**PROBLEM TO WORK ON**
Your answer should contain only the lines from the top of the data below down through the one with "some \(\epsilon >", transcribed exactly and without pictures; please include nothing more.

Saved data entries
• • • • • • •

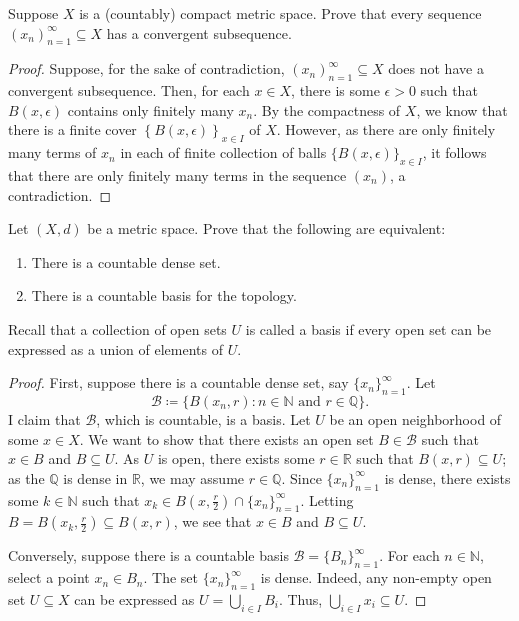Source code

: \documentclass{article}
\begin{document}
\begin{problem}[Spring 2002~\#3]
Suppose \(X\) is a (countably) compact metric space.  Prove that every
sequence \((x_n)_{n=1}^{\infty}\subseteq X\) has a convergent subsequence.
\end{problem}
\begin{proof}
	Suppose, for the sake of contradiction, \((x_n)_{n=1}^{\infty}\subseteq X\)
	does not have a convergent subsequence.  Then, for each \(x\in X\), there is
	some \(\epsilon > 0\) such that \(B(x,\epsilon)\) contains only finitely many
	\(x_n\).  By the compactness of \(X\), we know that there is a finite cover
	\(\left\{ B(x, \epsilon)\right\}_{x\in I}\) of \(X\).  However, as there are
	only finitely many terms of \(x_n\) in each of finite collection of balls
	\(\{B(x, \epsilon)\}_{x\in I}\), it follows that there are only finitely many
	terms in the sequence \((x_n)\), a contradiction.
\end{proof}

\begin{problem}[Spring 2005~\#12]
Let \((X,d)\) be a metric space.  Prove that the following are equivalent:
\begin{enumerate}
	\item There is a countable dense set.
	\item There is a countable basis for the topology.
\end{enumerate}
Recall that a collection of open sets \(U\) is called a basis if every open set
can be expressed as a union of elements of \(U\).
\end{problem}
\begin{proof}
	First, suppose there is a countable dense set, say \(\{x_n\}_{n=1}^{\infty}\).
	Let
	\[
		\mathcal{B}\coloneqq \{B(x_n,r) : n\in \mathbb{N} \text{ and } r\in
		\mathbb{Q}\}
		.\]
	I claim that \(\mathcal{B}\), which is countable, is a basis.  Let \(U\) be
	an open neighborhood of some \(x\in X\).  We want to show that there exists
	an open set \(B\in \mathcal{B}\) such that \(x\in B\) and \(B\subseteq U\).
	As \(U\) is open, there exists some \(r\in \mathbb{R}\) such that \(B(x,
	r)\subseteq U\); as the \(\mathbb{Q}\) is dense in \(\mathbb{R}\), we may
	assume \(r\in \mathbb{Q}\).  Since \(\{x_n\}_{n=1}^{\infty}\) is dense, there
	exists some \(k\in \mathbb{N}\) such that \(x_{k}\in B \left( x,
	\frac{r}{2}\right)\cap \{x_n\}_{n=1}^{\infty}\).  Letting \(B = B \left( x_k,
	\frac{r}{2} \right)\subseteq B(x, r)\), we see that \(x\in B\) and \(B\subseteq
	U\).

	Conversely, suppose there is a countable basis \(\mathcal{B} =
	\{B_n\}_{n=1}^{\infty}\).  For each \(n\in \mathbb{N}\), select a point
	\(x_n\in B_n\).  The set \(\{x_n\}_{n=1}^{\infty}\) is dense.  Indeed, any
	non-empty open set \(U\subseteq X\) can be expressed as \(U = \bigcup_{i\in
		I} B_{i}\).  Thus, \(\bigcup_{i\in I} x_i\subseteq U\).
\end{proof}
\end{document}
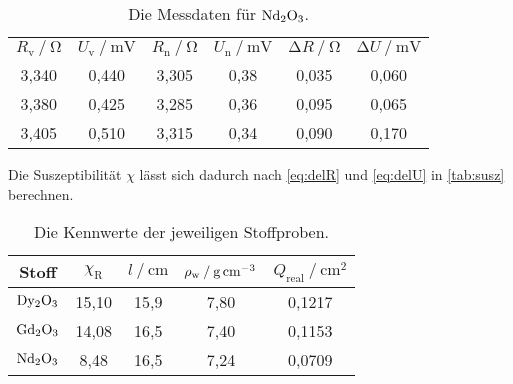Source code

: \begin{table}[H]
  \centering
  \caption{Die Messdaten für $\ce{Nd2O3}$.}
  \label{tab:nd}
  \begin{tabular}{c c c c c c}
    \toprule 
    
    \multicolumn{1}{c}{$R_\text{v} \mathbin{/} \unit{\ohm} $} &
    \multicolumn{1}{c}{$U_\text{v} \mathbin{/} \unit{\milli\volt}$} &
    \multicolumn{1}{c}{$R_\text{n} \mathbin{/} \unit{\ohm}$}& 
    \multicolumn{1}{c}{$U_\text{n} \mathbin{/} \unit{\milli\volt}$} &
    \multicolumn{1}{c}{$\increment R \mathbin{/} \unit{\ohm}$}& 
    \multicolumn{1}{c}{$\increment U \mathbin{/} \unit{\milli\volt}$} \\

    \cmidrule(lr){1-2} \cmidrule(lr){3-4} \cmidrule(lr){5-6}

    3,340 & 0,440 & 3,305 & 0,38 &   0,035 &   0,060 \\
    3,380 & 0,425 & 3,285 & 0,36 &   0,095 &   0,065 \\
    3,405 & 0,510 & 3,315 & 0,34 &   0,090 &   0,170 \\
    \bottomrule
  \end{tabular} 
\end{table}




Die Suszeptibilität $\chi$ lässt sich dadurch nach \autoref{eq:delR} und \autoref{eq:delU} in \autoref{tab:susz} berechnen.
\begin{table}
  \centering
  \caption{Die Kennwerte der jeweiligen Stoffproben.}
  \label{tab:susz}
  \begin{tabular}{c c c c c}
    \toprule
    Stoff &   
    $\chi_\text{R}$ &
    $l \mathbin{/} \mathrm{cm}$ &
    $\rho_\text{w} \mathbin{/} \unit[per-mode=reciprocal]{\gram\per\cubic\centi\meter}$ & 
    $Q_\text{real} \mathbin{/} \unit{\centi\meter\squared}$ \\
    \midrule
    $\ce{Dy2O3}$ & 15,10 &  15,9 & 7,80 & 0,1217 \\
    $\ce{Gd2O3}$ & 14,08 &  16,5 & 7,40 & 0,1153 \\
    $\ce{Nd2O3}$ &  8,48 &  16,5 & 7,24 & 0,0709 \\
    \bottomrule
  \end{tabular}
\end{table}
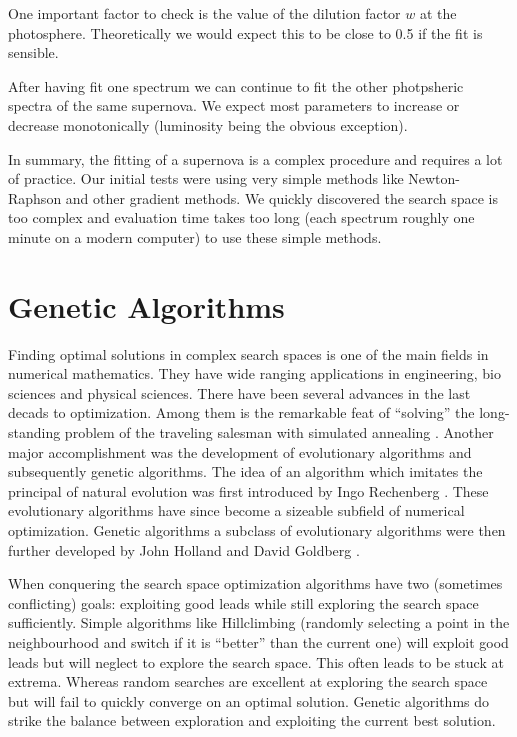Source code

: One important factor to check is the value of the dilution factor $w$ at the photosphere. Theoretically we would expect this to be close to 0.5 if the fit is sensible. 

After having fit one spectrum we can continue to fit the other photpsheric spectra of the same supernova. We expect most parameters to increase or decrease monotonically (luminosity being the obvious exception). 

In summary, the fitting of a supernova is a complex procedure and requires a lot of practice. Our initial tests were using very simple methods like Newton-Raphson and other gradient methods. We quickly discovered the search space is too complex and evaluation time takes too long (each spectrum roughly one minute on a modern computer) to use these simple methods. 

 
\section{Genetic Algorithms}

Finding optimal solutions in complex search spaces is one of the main fields in numerical mathematics.  They have wide ranging applications in engineering, bio sciences and physical sciences. There have been several advances in the last decads to optimization. 
Among them is the  remarkable feat of ``solving'' the long-standing problem of the traveling salesman with simulated annealing \citep{Kirkpatrick13051983}.
Another major accomplishment was the development of evolutionary algorithms and subsequently genetic algorithms. The idea of an algorithm which imitates the principal of natural evolution was first introduced by Ingo Rechenberg \citep{Rechenberg1973}. These evolutionary algorithms have since become a sizeable subfield of numerical optimization. Genetic algorithms a subclass of evolutionary algorithms were then further developed by John Holland and David Goldberg \citep{citeulike:125978}.

When conquering the search space optimization algorithms have two (sometimes conflicting) goals: exploiting good leads while still exploring the search space sufficiently. Simple algorithms like Hillclimbing (randomly selecting a point in the neighbourhood and switch if it is ``better'' than the current one) will exploit good leads but will neglect to explore the search space. This often leads to be stuck at extrema. Whereas random searches are excellent at exploring the search space but will fail to quickly converge on an optimal solution. Genetic algorithms do strike the balance between exploration and exploiting the current best solution.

• • • • • • •

**THE ANSWER**
Source code

: \documentclass{article}
\begin{document}
\begin{problem}[Spring 2002~\#3]
Suppose \(X\) is a (countably) compact metric space.  Prove that every
sequence \((x_n)_{n=1}^{\infty}\subseteq X\) has a convergent subsequence.
\end{problem}
\begin{proof}
	Suppose, for the sake of contradiction, \((x_n)_{n=1}^{\infty}\subseteq X\)
	does not have a convergent subsequence.  Then, for each \(x\in X\), there is
	some \(\epsilon > 0\) such that \(B(x,\epsilon)\) contains only finitely many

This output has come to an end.